三か月に一度は必ず御茶ノ水の駅で元編集者と待ち合わせる。

神保町のさぼうるに行くことが多い。

コーヒー飲むかサンドイッチかなにか食べる。

元と言うのは彼がもうボクの編集者ではないからだ。

いまだに仕事はしているらしいがセミリタイア状態なのでいつでも声をかけてくれと言う。

さぼうるを初めてボクに教えてくれたのも彼だ。




去年までは窓際の席に決まって腰かけていたマスターの顔を今年に入ってからは見ていない。

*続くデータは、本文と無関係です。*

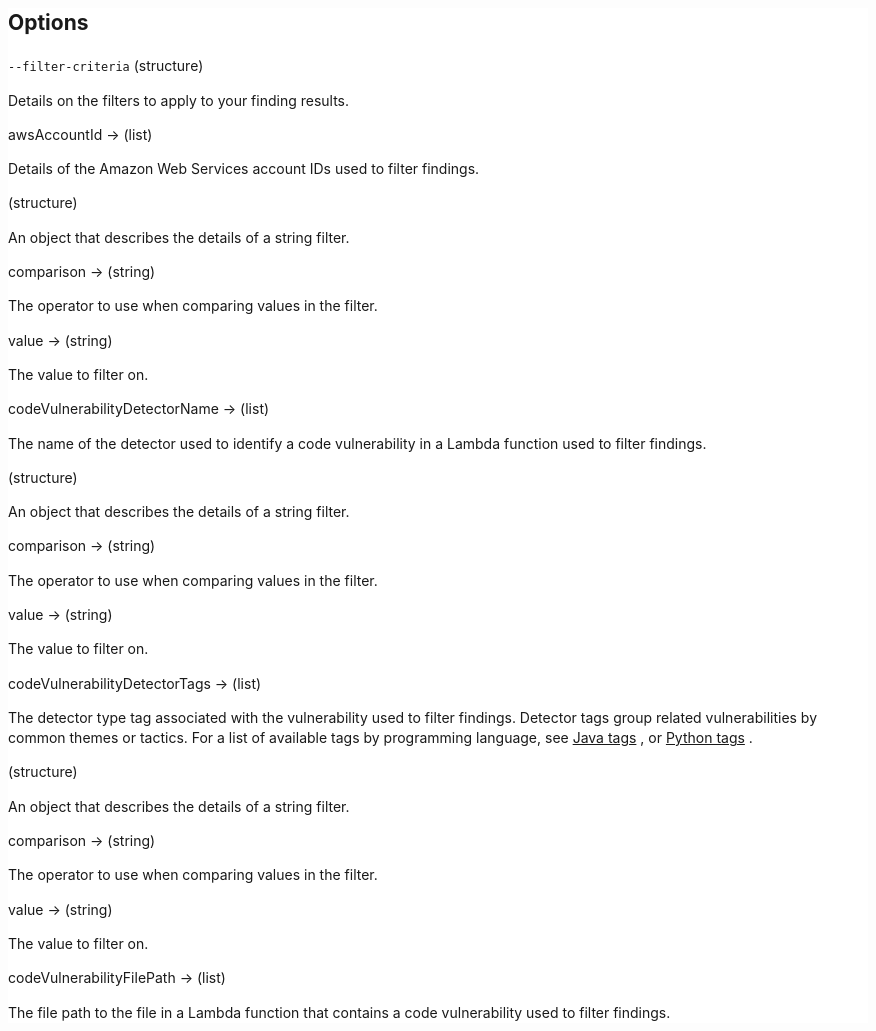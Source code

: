 ## Options

`--filter-criteria` (structure)

Details on the filters to apply to your finding results.

awsAccountId -> (list)

Details of the Amazon Web Services account IDs used to filter findings.

(structure)

An object that describes the details of a string filter.

comparison -> (string)

The operator to use when comparing values in the filter.

value -> (string)

The value to filter on.

codeVulnerabilityDetectorName -> (list)

The name of the detector used to identify a code vulnerability in a Lambda function used to filter findings.

(structure)

An object that describes the details of a string filter.

comparison -> (string)

The operator to use when comparing values in the filter.

value -> (string)

The value to filter on.

codeVulnerabilityDetectorTags -> (list)

The detector type tag associated with the vulnerability used to filter findings. Detector tags group related vulnerabilities by common themes or tactics. For a list of available tags by programming language, see [Java tags](https://docs.aws.amazon.com/codeguru/detector-library/java/tags/) , or [Python tags](https://docs.aws.amazon.com/codeguru/detector-library/python/tags/) .

(structure)

An object that describes the details of a string filter.

comparison -> (string)

The operator to use when comparing values in the filter.

value -> (string)

The value to filter on.

codeVulnerabilityFilePath -> (list)

The file path to the file in a Lambda function that contains a code vulnerability used to filter findings.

彼が店の子に訊ねると、体調を崩して入院しているとか。

彼は一瞬寂しそうな眼をして、、、、、

「そうか。」

と言い、それから急に無口になった。

学生時代から何十年となく通ってきて様々な思いが彼の中に沸き起こっているようだった。


ボクにはその何十年の彼の思いを知る由もない。

寂しいだろうが仕方ない。



さぼうるは営業を続けていく限りまた何十年と続くだろう。

そして、神保町にそういう店があったと言う記憶を持つ人々の心に残ることだろう。


マスターは94、5歳だろうか。

お健やかで過ごされることをお祈りしたい。